START RECORDS FOR PROCESSING
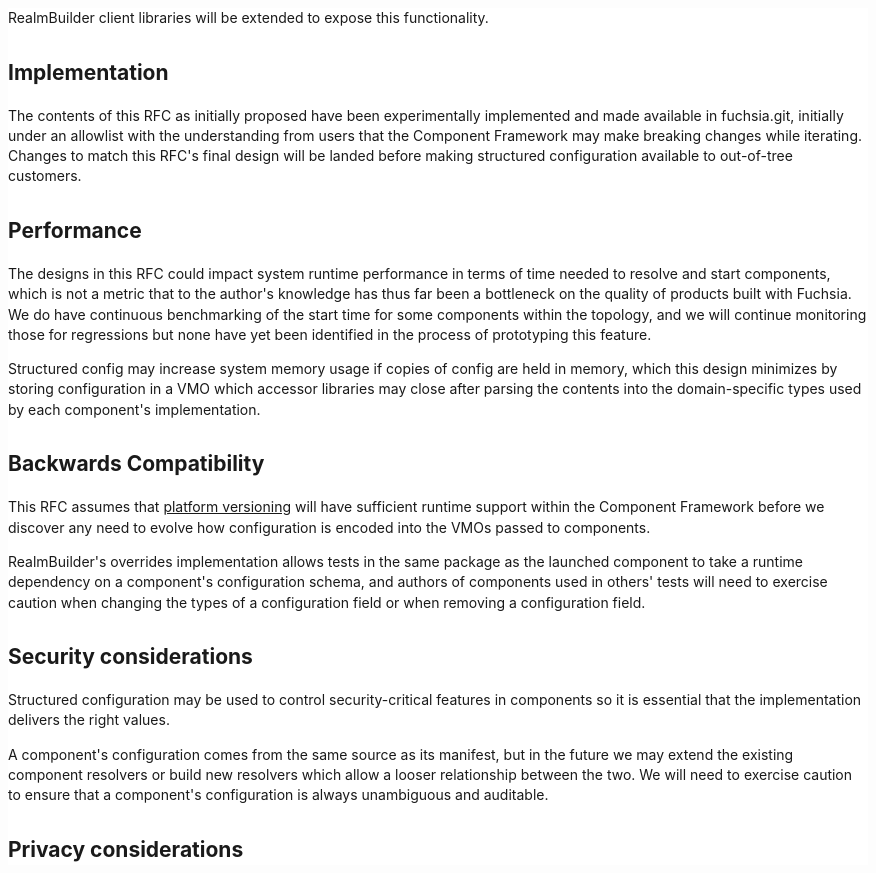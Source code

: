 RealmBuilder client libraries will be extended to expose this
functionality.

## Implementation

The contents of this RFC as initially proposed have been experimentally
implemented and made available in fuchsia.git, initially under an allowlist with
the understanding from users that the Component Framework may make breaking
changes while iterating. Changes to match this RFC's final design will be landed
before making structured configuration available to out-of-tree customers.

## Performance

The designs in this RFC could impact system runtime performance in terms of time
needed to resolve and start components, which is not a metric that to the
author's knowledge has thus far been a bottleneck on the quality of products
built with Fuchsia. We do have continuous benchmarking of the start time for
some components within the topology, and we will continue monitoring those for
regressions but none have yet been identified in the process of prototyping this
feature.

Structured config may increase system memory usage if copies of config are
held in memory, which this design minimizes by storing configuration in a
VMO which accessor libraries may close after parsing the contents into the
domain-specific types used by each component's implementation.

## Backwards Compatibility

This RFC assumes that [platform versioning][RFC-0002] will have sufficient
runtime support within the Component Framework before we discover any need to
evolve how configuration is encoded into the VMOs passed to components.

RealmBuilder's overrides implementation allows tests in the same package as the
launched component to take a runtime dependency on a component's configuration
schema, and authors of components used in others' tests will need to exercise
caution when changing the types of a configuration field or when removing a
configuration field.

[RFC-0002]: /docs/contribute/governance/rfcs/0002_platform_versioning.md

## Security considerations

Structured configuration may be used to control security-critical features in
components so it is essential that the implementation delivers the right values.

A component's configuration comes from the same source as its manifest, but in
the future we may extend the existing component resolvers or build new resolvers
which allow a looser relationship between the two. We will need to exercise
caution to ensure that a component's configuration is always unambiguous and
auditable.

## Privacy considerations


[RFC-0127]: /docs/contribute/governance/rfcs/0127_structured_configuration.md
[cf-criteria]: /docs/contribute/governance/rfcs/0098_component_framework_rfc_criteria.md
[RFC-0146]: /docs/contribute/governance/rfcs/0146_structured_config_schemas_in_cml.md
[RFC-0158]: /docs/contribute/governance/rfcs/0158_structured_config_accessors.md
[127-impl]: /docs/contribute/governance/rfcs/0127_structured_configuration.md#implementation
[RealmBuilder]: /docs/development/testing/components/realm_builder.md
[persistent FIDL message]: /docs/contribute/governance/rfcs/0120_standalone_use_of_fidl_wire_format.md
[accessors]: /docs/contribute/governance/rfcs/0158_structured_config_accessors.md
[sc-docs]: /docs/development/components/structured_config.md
END RECORDS FOR PROCESSING
When you reach a picture in the records above, pass over it and transcribe the rest exactly.

▶ _EXERCISE SOLUTION_
Source code

: RealmBuilder client libraries will be extended to expose this
functionality.

## Implementation

The contents of this RFC as initially proposed have been experimentally
implemented and made available in fuchsia.git, initially under an allowlist with
the understanding from users that the Component Framework may make breaking
changes while iterating. Changes to match this RFC's final design will be landed
before making structured configuration available to out-of-tree customers.

## Performance

The designs in this RFC could impact system runtime performance in terms of time
needed to resolve and start components, which is not a metric that to the
author's knowledge has thus far been a bottleneck on the quality of products
built with Fuchsia. We do have continuous benchmarking of the start time for
some components within the topology, and we will continue monitoring those for
regressions but none have yet been identified in the process of prototyping this
feature.

Structured config may increase system memory usage if copies of config are
held in memory, which this design minimizes by storing configuration in a
VMO which accessor libraries may close after parsing the contents into the
domain-specific types used by each component's implementation.

## Backwards Compatibility

This RFC assumes that [platform versioning][RFC-0002] will have sufficient
runtime support within the Component Framework before we discover any need to
evolve how configuration is encoded into the VMOs passed to components.

RealmBuilder's overrides implementation allows tests in the same package as the
launched component to take a runtime dependency on a component's configuration
schema, and authors of components used in others' tests will need to exercise
caution when changing the types of a configuration field or when removing a
configuration field.

[RFC-0002]: /docs/contribute/governance/rfcs/0002_platform_versioning.md

## Security considerations

Structured configuration may be used to control security-critical features in
components so it is essential that the implementation delivers the right values.

A component's configuration comes from the same source as its manifest, but in
the future we may extend the existing component resolvers or build new resolvers
which allow a looser relationship between the two. We will need to exercise
caution to ensure that a component's configuration is always unambiguous and
auditable.

## Privacy considerations


[RFC-0127]: /docs/contribute/governance/rfcs/0127_structured_configuration.md
[cf-criteria]: /docs/contribute/governance/rfcs/0098_component_framework_rfc_criteria.md
[RFC-0146]: /docs/contribute/governance/rfcs/0146_structured_config_schemas_in_cml.md
[RFC-0158]: /docs/contribute/governance/rfcs/0158_structured_config_accessors.md
[127-impl]: /docs/contribute/governance/rfcs/0127_structured_configuration.md#implementation
[RealmBuilder]: /docs/development/testing/components/realm_builder.md
[persistent FIDL message]: /docs/contribute/governance/rfcs/0120_standalone_use_of_fidl_wire_format.md
[accessors]: /docs/contribute/governance/rfcs/0158_structured_config_accessors.md
[sc-docs]: /docs/development/components/structured_config.md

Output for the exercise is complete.